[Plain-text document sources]
******************************

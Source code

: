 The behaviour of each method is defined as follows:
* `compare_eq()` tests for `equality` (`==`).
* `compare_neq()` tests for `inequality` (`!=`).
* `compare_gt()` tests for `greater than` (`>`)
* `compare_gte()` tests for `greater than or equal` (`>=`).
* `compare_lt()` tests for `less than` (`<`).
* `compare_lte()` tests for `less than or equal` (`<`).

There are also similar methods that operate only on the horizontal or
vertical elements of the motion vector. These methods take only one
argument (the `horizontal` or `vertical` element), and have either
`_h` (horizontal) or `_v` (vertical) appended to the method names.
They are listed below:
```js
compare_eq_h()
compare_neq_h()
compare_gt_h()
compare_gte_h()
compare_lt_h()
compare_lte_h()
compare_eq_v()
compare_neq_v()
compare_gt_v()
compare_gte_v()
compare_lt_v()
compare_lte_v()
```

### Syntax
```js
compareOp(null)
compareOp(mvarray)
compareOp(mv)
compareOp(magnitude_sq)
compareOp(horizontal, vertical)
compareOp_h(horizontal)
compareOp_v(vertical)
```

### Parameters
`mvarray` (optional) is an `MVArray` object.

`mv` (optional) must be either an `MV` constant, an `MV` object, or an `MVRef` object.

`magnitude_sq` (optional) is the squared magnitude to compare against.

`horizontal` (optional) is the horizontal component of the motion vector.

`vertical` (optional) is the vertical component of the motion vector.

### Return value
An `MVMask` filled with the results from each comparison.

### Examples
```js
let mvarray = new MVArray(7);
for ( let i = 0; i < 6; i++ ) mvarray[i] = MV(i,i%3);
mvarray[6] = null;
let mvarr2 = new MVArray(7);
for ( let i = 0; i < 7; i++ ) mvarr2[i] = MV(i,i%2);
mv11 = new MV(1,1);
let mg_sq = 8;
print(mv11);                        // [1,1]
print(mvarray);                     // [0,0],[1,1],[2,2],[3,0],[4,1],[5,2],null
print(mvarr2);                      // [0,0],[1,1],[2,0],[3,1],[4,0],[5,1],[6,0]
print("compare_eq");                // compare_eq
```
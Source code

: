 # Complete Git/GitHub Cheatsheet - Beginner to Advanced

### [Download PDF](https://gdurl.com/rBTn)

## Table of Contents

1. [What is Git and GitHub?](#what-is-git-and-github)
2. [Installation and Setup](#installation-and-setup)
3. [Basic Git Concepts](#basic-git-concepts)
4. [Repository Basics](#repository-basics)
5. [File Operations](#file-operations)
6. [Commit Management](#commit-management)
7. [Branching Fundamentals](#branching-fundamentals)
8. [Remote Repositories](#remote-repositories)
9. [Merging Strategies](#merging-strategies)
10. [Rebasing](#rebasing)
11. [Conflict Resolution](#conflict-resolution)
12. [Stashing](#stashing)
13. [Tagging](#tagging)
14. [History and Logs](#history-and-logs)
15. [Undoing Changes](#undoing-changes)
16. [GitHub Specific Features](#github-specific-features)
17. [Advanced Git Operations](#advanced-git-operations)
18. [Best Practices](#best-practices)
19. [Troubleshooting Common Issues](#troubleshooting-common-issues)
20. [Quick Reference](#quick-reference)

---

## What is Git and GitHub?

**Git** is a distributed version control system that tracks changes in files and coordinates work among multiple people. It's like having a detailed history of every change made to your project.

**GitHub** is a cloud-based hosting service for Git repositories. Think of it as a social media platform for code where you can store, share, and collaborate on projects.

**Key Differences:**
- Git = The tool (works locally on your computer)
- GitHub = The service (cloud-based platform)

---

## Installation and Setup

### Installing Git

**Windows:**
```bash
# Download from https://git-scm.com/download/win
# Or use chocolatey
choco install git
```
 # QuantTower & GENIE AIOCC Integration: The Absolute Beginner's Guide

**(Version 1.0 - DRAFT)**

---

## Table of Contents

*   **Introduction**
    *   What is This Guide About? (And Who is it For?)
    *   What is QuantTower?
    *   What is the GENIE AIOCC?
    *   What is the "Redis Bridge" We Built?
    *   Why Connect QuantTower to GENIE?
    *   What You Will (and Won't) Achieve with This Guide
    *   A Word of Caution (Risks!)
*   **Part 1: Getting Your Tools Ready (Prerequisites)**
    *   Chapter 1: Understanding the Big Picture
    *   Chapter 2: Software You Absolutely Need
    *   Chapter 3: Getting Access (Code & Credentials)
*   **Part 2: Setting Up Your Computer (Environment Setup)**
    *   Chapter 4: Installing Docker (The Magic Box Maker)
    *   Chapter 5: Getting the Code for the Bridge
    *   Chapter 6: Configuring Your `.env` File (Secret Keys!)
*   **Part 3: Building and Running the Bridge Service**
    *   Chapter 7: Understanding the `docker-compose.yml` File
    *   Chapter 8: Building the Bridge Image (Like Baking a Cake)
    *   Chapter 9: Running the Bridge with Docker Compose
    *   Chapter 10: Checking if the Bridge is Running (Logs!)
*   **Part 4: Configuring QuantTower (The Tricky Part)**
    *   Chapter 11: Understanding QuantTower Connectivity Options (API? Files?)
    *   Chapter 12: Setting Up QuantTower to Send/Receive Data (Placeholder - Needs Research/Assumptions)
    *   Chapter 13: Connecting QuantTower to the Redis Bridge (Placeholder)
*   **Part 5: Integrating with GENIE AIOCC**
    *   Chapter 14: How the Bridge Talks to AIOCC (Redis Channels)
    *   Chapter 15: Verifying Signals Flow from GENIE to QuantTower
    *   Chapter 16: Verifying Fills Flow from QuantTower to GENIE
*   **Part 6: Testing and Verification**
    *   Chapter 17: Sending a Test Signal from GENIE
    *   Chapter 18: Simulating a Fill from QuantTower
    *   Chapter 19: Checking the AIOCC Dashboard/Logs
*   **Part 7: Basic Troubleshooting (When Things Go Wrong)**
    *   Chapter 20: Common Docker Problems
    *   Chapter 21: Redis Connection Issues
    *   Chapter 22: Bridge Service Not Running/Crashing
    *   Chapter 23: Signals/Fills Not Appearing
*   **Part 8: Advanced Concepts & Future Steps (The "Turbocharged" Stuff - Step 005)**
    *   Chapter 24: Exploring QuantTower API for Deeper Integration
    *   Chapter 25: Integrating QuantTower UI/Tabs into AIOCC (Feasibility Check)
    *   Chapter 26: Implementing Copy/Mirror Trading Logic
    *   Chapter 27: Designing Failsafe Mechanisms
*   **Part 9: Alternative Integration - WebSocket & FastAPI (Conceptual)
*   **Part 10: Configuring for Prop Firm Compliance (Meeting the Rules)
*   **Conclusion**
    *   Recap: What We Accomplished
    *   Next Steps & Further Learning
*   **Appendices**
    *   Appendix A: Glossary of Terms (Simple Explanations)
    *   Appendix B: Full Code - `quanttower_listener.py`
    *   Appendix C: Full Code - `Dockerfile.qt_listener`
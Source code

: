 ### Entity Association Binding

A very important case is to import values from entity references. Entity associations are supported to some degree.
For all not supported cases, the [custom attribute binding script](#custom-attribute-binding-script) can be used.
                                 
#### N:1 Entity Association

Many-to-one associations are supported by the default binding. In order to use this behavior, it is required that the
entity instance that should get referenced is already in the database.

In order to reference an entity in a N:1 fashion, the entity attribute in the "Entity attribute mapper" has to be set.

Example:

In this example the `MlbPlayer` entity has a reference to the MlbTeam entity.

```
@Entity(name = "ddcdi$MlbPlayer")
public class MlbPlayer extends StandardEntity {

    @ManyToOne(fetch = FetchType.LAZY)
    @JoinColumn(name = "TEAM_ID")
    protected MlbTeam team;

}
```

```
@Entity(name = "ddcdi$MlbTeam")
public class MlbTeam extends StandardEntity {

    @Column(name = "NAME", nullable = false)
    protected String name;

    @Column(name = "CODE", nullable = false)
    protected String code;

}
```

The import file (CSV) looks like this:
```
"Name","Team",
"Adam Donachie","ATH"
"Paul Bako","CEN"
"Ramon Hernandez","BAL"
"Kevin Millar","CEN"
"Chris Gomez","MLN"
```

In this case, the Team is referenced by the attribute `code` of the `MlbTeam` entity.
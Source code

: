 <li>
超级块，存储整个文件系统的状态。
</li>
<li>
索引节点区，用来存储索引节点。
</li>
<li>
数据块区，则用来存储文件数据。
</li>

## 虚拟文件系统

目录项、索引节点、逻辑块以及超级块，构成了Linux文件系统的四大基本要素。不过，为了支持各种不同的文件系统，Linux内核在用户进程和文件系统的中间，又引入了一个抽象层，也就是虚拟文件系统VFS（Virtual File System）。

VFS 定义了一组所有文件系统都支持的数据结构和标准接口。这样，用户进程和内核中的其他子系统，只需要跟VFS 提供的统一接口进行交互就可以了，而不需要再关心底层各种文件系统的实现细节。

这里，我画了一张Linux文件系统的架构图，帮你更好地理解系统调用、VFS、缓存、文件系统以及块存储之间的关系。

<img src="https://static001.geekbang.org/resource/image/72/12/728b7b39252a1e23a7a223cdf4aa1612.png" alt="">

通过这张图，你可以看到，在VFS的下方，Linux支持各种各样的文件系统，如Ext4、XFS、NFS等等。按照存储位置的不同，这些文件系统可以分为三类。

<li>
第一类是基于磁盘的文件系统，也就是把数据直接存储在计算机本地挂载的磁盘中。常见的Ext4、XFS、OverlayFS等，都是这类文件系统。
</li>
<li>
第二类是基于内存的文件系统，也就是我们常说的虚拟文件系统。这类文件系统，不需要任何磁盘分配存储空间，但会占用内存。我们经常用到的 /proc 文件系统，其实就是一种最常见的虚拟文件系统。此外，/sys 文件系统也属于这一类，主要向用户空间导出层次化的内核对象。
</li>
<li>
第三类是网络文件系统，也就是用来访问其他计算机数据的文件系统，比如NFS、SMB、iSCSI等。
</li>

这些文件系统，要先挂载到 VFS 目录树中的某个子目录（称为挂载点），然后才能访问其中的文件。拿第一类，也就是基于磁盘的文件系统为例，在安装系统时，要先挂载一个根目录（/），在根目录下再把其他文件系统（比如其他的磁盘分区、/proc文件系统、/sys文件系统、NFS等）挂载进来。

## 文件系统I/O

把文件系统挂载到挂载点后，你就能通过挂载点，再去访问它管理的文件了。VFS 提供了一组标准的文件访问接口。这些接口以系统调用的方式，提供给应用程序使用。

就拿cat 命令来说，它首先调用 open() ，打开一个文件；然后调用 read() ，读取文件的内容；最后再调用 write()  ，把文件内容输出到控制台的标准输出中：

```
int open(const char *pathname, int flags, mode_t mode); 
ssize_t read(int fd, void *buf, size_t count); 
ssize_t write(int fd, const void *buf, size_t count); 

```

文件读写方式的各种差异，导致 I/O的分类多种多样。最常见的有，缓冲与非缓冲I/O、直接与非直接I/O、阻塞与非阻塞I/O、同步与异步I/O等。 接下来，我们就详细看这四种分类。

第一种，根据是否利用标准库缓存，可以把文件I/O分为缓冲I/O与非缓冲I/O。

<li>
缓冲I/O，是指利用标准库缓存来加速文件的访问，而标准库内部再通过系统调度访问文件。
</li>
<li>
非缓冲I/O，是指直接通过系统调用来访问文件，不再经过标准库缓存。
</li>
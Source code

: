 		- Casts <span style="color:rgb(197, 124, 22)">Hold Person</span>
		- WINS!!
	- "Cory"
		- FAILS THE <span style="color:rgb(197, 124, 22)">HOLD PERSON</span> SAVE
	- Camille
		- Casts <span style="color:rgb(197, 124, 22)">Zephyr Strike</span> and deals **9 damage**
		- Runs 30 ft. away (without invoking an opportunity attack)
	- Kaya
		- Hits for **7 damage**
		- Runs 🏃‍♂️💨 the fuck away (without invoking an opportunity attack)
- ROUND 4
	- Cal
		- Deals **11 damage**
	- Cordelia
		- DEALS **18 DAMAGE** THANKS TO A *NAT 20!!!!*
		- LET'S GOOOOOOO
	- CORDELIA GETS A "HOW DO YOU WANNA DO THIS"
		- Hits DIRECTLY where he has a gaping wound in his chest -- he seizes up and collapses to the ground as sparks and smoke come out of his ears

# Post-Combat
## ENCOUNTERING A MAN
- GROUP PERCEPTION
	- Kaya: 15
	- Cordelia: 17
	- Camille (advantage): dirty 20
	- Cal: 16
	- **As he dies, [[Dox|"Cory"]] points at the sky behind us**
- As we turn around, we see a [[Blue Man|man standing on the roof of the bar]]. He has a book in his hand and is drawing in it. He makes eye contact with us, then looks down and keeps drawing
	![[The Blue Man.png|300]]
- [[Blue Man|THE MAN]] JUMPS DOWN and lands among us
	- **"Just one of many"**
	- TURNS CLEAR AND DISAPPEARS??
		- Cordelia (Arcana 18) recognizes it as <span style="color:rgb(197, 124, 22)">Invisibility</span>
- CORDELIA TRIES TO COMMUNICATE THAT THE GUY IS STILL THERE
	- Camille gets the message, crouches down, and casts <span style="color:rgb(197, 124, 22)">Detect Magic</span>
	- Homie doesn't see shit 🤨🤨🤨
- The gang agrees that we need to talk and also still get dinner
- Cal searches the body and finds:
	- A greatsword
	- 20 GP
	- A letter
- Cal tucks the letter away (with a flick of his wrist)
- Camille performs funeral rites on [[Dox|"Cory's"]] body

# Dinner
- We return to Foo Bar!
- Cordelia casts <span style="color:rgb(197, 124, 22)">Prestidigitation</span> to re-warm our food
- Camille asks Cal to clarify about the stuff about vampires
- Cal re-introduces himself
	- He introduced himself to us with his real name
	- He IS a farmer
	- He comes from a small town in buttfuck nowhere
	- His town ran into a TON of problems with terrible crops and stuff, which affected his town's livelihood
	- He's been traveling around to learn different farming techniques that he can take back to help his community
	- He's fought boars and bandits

******************************

◆ **TASK TO COMPLETE**: On how many lines above does "vector" occur? Say the number only.

◆ **ANSWER BOX**: 3